Pero por alguna razón hay una cosa a la que no aplicamos esta lógica: los billetes de avión.
No voy a quejarme de cuánto a subido el precio del billete Toronto-Madrid, aunque no se me va de la cabeza que cuando vinimos aquí lo normal era pagar unos ochocientos dólares ida y vuelta y ahora que tenemos que pagar tres billetes no encuentras nada por menos de mil doscientos. Tampoco voy a quejarme de las trampas del precio final con las tasas que te clavan, o de que las tarifas básicas ahora no incluyan maleta en la bodega provocando estampidas y peleas para conseguir un huequito en el maletero de cabina porque la gente trata de colar lavadoras como equipaje de mano para ahorrarse el coste extra. Ni quiero entrar a hablar de la comida, porque con la comida que te dan pues hasta me parece mejor que se la ahorren (me parecería mejor que nos diesen a todos la comida que sirven en Primera Clase, claro).

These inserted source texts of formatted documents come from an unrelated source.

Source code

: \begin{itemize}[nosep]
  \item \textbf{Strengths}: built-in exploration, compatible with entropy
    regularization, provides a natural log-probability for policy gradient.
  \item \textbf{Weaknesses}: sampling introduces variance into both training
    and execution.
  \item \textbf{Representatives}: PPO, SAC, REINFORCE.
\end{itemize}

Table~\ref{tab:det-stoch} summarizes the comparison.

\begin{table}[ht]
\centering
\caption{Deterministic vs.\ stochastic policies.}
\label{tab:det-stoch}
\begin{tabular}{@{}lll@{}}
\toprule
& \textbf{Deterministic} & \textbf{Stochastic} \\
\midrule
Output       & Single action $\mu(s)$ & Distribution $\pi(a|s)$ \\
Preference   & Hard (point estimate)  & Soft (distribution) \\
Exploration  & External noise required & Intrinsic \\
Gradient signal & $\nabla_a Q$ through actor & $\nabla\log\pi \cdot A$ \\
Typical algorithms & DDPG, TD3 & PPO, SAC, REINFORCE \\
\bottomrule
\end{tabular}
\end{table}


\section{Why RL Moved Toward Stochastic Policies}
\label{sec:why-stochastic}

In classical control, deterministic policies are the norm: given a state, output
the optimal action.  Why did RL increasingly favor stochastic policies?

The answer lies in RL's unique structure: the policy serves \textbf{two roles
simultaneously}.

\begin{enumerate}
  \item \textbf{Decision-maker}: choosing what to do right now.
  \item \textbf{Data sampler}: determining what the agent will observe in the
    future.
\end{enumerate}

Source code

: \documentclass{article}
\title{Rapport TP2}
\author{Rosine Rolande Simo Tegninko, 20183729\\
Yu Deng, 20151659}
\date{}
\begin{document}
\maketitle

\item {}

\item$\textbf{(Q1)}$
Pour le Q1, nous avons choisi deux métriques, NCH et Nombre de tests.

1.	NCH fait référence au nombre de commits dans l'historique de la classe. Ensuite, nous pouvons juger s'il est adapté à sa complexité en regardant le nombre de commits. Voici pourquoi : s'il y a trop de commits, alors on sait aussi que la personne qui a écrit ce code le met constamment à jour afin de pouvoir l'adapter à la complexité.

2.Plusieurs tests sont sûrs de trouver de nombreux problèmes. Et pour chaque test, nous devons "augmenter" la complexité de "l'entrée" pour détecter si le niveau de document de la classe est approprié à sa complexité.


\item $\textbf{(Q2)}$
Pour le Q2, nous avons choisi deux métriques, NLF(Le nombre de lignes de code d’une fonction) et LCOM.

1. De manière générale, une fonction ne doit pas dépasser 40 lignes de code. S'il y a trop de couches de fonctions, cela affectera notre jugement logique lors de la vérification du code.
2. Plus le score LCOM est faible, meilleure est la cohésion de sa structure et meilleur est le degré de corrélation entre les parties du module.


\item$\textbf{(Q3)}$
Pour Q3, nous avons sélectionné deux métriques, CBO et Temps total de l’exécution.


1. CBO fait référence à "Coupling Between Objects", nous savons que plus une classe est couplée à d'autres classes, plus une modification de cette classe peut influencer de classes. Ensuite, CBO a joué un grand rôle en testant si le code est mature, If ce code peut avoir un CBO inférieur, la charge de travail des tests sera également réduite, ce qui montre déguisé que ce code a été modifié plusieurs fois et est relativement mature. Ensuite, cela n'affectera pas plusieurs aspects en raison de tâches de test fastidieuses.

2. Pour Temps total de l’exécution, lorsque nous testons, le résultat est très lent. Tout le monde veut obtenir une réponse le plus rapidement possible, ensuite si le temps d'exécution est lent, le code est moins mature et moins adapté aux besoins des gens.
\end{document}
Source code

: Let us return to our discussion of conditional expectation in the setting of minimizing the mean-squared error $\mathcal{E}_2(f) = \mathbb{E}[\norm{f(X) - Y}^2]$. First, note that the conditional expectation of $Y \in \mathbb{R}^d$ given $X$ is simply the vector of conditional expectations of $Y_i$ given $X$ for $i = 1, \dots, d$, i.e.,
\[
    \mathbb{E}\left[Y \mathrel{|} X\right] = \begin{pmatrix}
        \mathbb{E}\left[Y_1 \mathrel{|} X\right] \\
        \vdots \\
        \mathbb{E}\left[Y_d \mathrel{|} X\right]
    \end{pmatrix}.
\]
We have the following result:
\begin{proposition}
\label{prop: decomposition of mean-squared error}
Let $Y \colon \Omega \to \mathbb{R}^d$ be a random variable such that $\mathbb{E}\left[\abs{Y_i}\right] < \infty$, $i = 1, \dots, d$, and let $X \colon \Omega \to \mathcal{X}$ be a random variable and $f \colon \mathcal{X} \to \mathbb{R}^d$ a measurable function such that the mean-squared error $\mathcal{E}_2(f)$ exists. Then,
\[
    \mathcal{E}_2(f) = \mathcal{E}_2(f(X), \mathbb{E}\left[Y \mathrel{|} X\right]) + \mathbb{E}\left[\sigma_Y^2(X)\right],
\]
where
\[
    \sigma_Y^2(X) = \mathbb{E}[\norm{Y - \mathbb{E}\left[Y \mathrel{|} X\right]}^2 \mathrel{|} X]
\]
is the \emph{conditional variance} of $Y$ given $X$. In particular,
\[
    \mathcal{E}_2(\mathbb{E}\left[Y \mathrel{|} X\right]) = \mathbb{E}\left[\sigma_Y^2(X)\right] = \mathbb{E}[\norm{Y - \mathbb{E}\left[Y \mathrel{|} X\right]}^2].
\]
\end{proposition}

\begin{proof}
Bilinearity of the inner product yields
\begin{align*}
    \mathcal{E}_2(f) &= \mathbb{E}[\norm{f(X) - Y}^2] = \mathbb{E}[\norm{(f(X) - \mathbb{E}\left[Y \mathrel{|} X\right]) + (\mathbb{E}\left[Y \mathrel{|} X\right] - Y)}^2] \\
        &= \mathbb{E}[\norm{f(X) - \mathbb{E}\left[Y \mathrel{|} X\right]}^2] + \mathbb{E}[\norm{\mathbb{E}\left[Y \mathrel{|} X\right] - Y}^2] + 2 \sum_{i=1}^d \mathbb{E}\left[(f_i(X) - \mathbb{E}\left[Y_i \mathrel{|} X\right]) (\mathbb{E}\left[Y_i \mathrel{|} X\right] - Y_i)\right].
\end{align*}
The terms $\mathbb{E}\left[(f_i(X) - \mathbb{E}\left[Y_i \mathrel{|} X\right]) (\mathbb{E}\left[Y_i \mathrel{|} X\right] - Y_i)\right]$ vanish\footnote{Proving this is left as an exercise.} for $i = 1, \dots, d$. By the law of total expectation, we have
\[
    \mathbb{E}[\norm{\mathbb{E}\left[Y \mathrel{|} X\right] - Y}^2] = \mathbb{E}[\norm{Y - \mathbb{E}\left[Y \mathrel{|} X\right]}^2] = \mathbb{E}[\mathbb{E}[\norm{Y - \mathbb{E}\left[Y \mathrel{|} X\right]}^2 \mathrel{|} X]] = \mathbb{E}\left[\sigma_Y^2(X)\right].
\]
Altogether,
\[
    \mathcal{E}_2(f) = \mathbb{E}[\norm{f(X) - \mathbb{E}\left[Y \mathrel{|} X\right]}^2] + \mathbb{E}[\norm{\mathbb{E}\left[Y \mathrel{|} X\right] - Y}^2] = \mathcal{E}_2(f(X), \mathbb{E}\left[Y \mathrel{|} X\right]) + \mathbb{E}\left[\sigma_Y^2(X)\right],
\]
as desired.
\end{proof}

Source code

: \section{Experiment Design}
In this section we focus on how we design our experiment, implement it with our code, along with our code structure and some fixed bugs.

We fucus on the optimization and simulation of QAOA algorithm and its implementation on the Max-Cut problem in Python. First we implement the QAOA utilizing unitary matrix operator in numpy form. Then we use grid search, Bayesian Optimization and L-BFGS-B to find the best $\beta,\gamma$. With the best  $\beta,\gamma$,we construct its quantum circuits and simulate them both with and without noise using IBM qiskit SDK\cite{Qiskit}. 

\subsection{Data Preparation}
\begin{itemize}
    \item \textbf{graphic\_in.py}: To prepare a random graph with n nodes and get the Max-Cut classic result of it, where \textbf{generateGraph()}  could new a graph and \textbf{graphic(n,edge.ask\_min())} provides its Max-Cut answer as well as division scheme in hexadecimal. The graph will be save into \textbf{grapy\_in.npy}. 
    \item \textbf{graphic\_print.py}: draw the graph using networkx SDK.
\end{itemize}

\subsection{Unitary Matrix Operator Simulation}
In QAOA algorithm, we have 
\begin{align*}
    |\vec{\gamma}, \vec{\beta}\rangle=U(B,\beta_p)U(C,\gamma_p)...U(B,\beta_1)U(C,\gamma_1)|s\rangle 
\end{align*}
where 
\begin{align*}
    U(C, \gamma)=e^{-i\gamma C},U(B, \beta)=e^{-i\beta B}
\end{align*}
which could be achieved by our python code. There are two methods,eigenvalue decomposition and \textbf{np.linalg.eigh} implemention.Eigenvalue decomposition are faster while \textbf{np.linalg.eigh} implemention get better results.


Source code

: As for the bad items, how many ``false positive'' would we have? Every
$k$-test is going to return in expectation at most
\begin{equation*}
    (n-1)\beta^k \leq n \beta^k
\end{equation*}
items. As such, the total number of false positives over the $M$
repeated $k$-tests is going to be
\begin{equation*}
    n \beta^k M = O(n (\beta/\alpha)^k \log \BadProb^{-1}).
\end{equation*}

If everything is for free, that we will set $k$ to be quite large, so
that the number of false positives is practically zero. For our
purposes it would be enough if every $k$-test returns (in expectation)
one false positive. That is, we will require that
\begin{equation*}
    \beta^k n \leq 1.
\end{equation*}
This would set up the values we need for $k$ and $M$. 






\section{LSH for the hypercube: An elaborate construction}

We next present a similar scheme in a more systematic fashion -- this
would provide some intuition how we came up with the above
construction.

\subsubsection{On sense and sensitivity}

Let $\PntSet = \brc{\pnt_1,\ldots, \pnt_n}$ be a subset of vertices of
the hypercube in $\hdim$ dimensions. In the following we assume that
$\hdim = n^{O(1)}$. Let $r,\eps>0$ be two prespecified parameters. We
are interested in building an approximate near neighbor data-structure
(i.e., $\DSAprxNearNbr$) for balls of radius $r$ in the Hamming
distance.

A mí lo que realmente me molesta, y me sorprende que sea legal, es la volatilidad de los precios del billete de avión. Saber que la persona que tienes sentada al lado puede haber pagado lo mismo que tú, el doble o tres veces menos. Mirar el precio hoy y que la semana que viene pueda ser quinientos dólares más caro para el mismo vuelo el mismo día. Porque con estos cambios, comprar billetes de avión se convierte en una apuesta que parece que estás invirtiendo en Bitcoin: lo mismo sale bien, lo mismo al día siguiente te sientes que te han timado (con razón).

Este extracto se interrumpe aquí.